**Items listed in a dataset:**
= = = = = = =
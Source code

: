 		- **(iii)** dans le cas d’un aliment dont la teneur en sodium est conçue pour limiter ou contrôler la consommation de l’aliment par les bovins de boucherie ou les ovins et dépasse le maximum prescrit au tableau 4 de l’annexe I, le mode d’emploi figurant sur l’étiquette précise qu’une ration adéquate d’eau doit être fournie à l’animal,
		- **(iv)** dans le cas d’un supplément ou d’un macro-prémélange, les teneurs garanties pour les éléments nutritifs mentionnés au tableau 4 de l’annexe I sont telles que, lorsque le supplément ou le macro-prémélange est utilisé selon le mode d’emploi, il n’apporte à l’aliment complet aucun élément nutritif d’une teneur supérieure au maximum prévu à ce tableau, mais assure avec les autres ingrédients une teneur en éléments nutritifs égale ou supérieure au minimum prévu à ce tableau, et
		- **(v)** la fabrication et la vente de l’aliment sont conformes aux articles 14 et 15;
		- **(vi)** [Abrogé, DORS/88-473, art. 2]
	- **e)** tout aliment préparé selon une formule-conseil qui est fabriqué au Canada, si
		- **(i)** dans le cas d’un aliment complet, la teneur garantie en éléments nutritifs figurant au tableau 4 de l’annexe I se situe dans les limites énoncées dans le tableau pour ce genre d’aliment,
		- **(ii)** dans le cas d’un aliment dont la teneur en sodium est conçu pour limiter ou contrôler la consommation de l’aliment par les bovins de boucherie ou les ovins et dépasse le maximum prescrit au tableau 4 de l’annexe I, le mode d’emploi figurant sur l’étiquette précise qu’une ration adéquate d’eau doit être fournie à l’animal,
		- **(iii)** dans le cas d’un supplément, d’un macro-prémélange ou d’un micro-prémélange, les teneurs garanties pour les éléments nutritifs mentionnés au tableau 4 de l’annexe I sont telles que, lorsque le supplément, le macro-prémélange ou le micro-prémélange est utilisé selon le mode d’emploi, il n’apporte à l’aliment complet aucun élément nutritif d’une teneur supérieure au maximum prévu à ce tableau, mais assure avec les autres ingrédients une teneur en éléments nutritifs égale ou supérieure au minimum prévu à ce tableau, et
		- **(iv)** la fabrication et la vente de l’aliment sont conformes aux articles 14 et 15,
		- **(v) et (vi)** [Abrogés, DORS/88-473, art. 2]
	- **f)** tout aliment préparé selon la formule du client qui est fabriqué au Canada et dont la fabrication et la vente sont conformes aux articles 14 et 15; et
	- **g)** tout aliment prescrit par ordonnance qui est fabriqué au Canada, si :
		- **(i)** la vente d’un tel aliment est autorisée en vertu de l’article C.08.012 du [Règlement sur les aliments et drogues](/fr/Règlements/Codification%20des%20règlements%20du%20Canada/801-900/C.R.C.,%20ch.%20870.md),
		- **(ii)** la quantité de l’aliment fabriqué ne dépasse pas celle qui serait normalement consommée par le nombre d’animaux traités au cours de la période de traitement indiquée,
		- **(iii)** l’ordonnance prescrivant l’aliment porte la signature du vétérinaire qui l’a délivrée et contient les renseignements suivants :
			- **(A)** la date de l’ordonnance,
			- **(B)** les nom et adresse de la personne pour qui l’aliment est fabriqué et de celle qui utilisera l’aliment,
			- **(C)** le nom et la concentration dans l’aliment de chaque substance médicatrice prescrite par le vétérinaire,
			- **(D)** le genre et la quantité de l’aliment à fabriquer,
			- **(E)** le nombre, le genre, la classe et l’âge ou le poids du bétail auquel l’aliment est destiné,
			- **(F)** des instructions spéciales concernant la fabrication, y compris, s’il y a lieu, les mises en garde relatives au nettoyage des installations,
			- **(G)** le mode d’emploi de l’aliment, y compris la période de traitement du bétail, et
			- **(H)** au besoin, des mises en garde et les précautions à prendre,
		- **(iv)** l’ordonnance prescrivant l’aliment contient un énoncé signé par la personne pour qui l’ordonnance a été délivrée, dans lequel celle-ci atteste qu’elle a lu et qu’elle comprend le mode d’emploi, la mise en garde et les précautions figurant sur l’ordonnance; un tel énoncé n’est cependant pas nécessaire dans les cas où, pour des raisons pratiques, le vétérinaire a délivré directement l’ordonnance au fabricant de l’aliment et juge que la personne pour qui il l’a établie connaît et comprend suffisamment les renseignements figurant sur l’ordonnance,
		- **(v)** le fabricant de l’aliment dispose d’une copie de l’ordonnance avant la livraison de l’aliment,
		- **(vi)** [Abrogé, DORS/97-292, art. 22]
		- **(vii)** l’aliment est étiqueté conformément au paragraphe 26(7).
= = = = = = =
**WHAT YOU ARE ASKED TO DO:**
For every line in the data above that has the string "fabricant", return that line.

**ANSWER BOX:**
		- **(iv)** l’ordonnance prescrivant l’aliment contient un énoncé signé par la personne pour qui l’ordonnance a été délivrée, dans lequel celle-ci atteste qu’elle a lu et qu’elle comprend le mode d’emploi, la mise en garde et les précautions figurant sur l’ordonnance; un tel énoncé n’est cependant pas nécessaire dans les cas où, pour des raisons pratiques, le vétérinaire a délivré directement l’ordonnance au fabricant de l’aliment et juge que la personne pour qui il l’a établie connaît et comprend suffisamment les renseignements figurant sur l’ordonnance,
		- **(v)** le fabricant de l’aliment dispose d’une copie de l’ordonnance avant la livraison de l’aliment,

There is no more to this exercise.